▶ Task prompt: For the word "from", state how many lines below contain it. Give no other text.

= Beginning of Section =

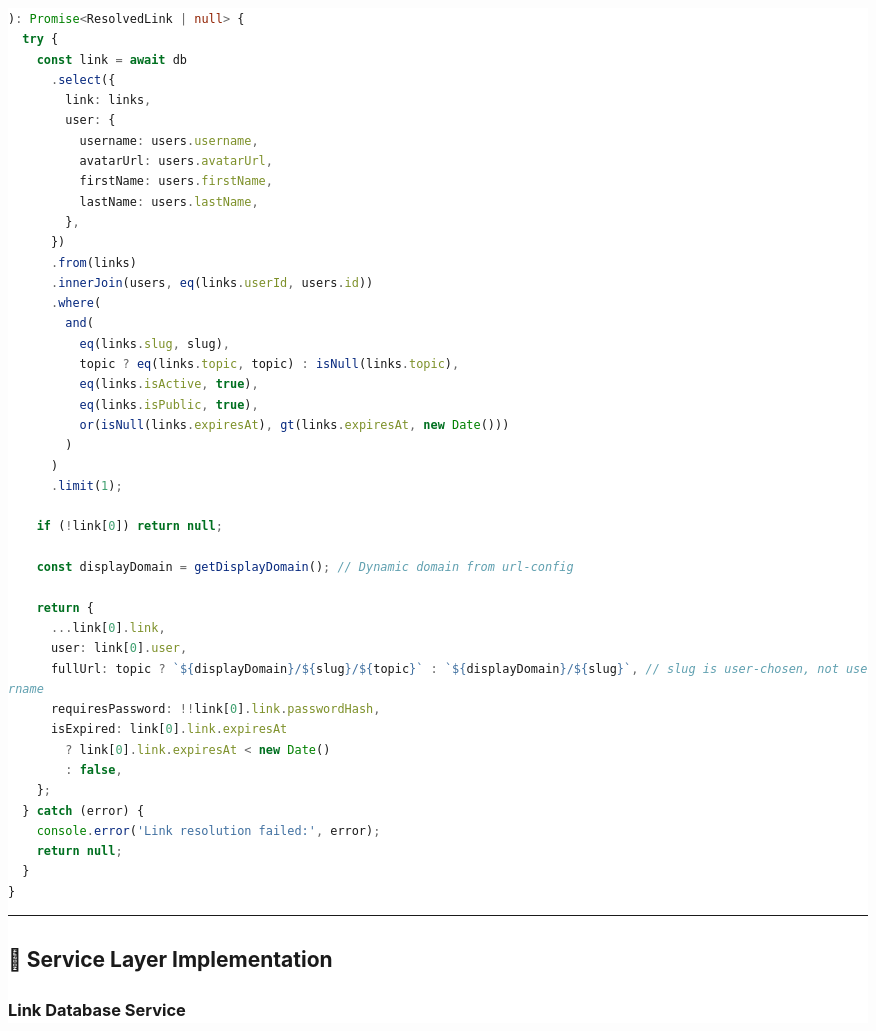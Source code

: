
 ```typescript
): Promise<ResolvedLink | null> {
  try {
    const link = await db
      .select({
        link: links,
        user: {
          username: users.username,
          avatarUrl: users.avatarUrl,
          firstName: users.firstName,
          lastName: users.lastName,
        },
      })
      .from(links)
      .innerJoin(users, eq(links.userId, users.id))
      .where(
        and(
          eq(links.slug, slug),
          topic ? eq(links.topic, topic) : isNull(links.topic),
          eq(links.isActive, true),
          eq(links.isPublic, true),
          or(isNull(links.expiresAt), gt(links.expiresAt, new Date()))
        )
      )
      .limit(1);

    if (!link[0]) return null;

    const displayDomain = getDisplayDomain(); // Dynamic domain from url-config
    
    return {
      ...link[0].link,
      user: link[0].user,
      fullUrl: topic ? `${displayDomain}/${slug}/${topic}` : `${displayDomain}/${slug}`, // slug is user-chosen, not username
      requiresPassword: !!link[0].link.passwordHash,
      isExpired: link[0].link.expiresAt
        ? link[0].link.expiresAt < new Date()
        : false,
    };
  } catch (error) {
    console.error('Link resolution failed:', error);
    return null;
  }
}
```

---

## 🔧 **Service Layer Implementation**

### **Link Database Service**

= End of Section =

▶ Final answer: 2